Exercise material START

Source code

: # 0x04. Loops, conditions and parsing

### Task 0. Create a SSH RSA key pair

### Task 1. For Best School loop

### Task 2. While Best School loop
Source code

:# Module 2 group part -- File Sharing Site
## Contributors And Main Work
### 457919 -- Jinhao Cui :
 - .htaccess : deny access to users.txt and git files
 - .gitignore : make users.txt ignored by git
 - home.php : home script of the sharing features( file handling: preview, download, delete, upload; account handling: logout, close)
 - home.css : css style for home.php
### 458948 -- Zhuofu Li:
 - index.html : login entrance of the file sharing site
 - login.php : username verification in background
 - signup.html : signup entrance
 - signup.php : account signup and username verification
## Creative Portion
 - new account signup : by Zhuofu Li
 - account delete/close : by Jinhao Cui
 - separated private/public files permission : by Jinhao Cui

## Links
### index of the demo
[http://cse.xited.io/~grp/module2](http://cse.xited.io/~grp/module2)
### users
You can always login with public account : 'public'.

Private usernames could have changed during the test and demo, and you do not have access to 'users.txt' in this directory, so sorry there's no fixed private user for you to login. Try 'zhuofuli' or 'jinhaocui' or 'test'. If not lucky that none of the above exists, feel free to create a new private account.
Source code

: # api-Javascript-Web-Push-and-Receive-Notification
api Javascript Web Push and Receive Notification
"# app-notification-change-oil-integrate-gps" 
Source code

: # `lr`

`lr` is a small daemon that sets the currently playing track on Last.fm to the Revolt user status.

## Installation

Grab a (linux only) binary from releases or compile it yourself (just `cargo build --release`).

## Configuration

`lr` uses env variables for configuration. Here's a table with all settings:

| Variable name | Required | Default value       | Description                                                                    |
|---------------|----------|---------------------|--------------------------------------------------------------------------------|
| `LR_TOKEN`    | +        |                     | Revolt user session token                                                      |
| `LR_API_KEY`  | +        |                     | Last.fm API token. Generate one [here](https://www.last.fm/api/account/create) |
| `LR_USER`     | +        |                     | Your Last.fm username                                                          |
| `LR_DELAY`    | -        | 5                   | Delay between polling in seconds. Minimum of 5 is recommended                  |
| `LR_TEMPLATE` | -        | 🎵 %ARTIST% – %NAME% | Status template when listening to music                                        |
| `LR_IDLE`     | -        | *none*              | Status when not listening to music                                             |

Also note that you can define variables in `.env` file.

Exercise material END
Exercise material START

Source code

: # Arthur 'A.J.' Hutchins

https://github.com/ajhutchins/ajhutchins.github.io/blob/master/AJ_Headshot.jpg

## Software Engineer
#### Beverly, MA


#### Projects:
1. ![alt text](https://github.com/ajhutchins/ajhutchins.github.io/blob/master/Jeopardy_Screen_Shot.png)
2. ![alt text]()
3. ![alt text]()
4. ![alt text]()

Exercise material END

Instructions to follow >>
Taking the records above, retype every line from the one with "Status template when" down to the one with "Also note that", exactly and with nothing else.

Your response >>
| `LR_TEMPLATE` | -        | 🎵 %ARTIST% – %NAME% | Status template when listening to music                                        |
| `LR_IDLE`     | -        | *none*              | Status when not listening to music                                             |

Also note that you can define variables in `.env` file.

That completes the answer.